When Scully talks, it’s win-win-Vin


We’ve got no problems leading you over to the L.A. Times this morning (story linked here), for a piece on how Dodgers Hall of Fame broadcaster Vin Scully analyzed his performance as a 28-year-old calling the Don Larsen perfect game in Game 5 of the 1956 World Series, which the new MLB Network has been airing off and on since its Jan. 1 launch.


Scully called the second half of that game — fellow Hall of Famer Mel Allen did the first half — because the Dodgers and Yankees were the two teams involved. Although, you’d have thought Red Barber might have been the Dodgers’ representative on the telecast.

As Bob Costas mentions on the MLB Network show, the great part about watching this game now is there’s no center field camera, no replays, no different angles, very few graphics (except to put the players names in all caps with white letters), the announcers work alone, there’s maybe something missing without any close-ups of the players and no bullpen shots. For a black-and-white telecast, it’s pretty stark.

“On the other hand, the telecast is not cluttered and it has the singular benefit of having two of the greatest announcers ever — Mel Allen and a young Vin Scully.”

The starkness of the broadcast, with Scully seemingly afraid to make a mistake, becomes evident through the call. But our two favorite moments, which aren’t included in the story mentioned above:

== In the top of the second inning, the Dodgers’ Sandy Amoros fouls one back into the press box. Scully alludes to that happening in the story mentioned, that he’s so busy keeping score he doesn’t even say a word when it happens. On the broadcast, Allen finally says: “Fouled back up here. … Vin Scully played baseball at Fordham, but he flinched just a little at that one … he forgot to bring his golve with him today.”

==And as the broadcast goes off the air, Scully and Allen are trying to put the game into perspective.

Allen: “Vin I don’t think you or I will ever see such a thing again.”
Scully: “No, I guess we can both say, that we can go now.”

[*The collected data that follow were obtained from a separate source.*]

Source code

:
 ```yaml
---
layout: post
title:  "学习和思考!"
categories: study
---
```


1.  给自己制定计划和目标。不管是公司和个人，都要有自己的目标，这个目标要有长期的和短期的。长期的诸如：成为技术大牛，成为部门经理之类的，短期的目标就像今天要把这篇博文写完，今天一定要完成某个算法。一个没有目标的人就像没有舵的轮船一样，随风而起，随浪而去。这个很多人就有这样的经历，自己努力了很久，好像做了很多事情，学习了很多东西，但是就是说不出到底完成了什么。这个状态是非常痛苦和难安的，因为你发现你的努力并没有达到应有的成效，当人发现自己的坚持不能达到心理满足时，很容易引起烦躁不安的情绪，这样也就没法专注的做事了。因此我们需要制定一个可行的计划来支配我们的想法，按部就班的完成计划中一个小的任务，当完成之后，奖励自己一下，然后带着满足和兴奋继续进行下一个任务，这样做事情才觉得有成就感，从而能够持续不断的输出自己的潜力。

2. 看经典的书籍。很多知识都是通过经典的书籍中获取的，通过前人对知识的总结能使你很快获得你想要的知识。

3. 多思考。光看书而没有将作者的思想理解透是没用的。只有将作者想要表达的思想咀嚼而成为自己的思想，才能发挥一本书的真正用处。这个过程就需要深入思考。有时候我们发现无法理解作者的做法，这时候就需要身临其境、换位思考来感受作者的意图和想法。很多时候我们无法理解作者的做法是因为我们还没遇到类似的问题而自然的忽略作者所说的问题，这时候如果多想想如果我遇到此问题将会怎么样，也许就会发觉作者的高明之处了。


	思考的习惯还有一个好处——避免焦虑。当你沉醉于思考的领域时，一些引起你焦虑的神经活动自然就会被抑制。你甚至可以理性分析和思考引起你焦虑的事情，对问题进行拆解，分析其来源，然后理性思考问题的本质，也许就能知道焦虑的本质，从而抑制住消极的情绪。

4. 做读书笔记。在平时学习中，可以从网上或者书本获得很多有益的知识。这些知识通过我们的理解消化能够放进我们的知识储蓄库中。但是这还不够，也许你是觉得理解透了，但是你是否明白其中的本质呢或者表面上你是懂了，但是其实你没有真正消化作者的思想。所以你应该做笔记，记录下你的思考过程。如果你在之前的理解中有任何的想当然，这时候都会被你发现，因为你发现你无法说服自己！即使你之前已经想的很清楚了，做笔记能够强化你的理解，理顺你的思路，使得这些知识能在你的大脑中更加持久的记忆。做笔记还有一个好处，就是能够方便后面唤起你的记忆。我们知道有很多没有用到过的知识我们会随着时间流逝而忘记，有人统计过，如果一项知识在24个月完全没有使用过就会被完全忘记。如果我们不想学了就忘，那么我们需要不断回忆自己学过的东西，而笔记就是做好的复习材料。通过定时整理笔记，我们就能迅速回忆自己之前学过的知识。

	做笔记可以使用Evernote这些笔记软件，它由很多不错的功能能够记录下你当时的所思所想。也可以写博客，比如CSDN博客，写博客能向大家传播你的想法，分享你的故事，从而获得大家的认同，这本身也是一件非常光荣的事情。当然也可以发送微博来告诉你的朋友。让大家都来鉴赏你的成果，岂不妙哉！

For posterity’s sake, let’s recap some of the call from Scully, who came in at the bottom of the fifth and worked alone the rest of the game:

==As the top of the ninth began:
“Well, all right, let’s all take a deep breath as we go to the most dramatic moment in the history of baseball … The crowd here at Yankee Stadium, Sixty-four thousand, five hundred and seventeen, will be roaring on every pitch.”

== After Carl Furillo flied out for the first out, a shot of the Dodgers’ dugout, with Walter Alston looking on:
“The Dodger bullpen … grumbling … growling … and waiting.”

== After Roy Campanella grounds out for the second out:
“I think it would be safe to say no man in the history of baseball has ever come up to home plate in a more dramatic moment. That man is pinch-hitter Dale Mitchell.”

== A shot of Larsen backing off the mound, taking off his hat.
“Yankee Stadium is shivering in its concrete foundation right now as Larsen pitches to Mitchell.”

== After ball one to Mitchell:
“The ballgame is right there on your screen, Mr. Don Larsen.”

== After strike two:
“And now there is one strike left.”

== After Mitchell hits a foul ball:
“Fouled away … just to increase the tension.”

==Mitchell checks his swing, and it’s called strike three:
“Got him! (Crowd noise drowns out Scully’s words) … for Don Larsen. A no hitter, a perfect game in a World Series … Never in the history of the game has it ever happened in a World Series …

“And so our hats off to Don Larsen — no runs, no hits, no errors, no walks, no baserunners. The final score: The Yankees, two runs, five hits and no errors. The Dodgers: No runs, no hits, no errors … in fact, nothing at all.

“This was a day to remember, this was a ballgame to remember and above all, the greatest day in the life of Don Larsen. And the most dramatic and well-pitched ballgame in the history of baseball. …

“Mel, you can put this in your ring and wear it a long time.”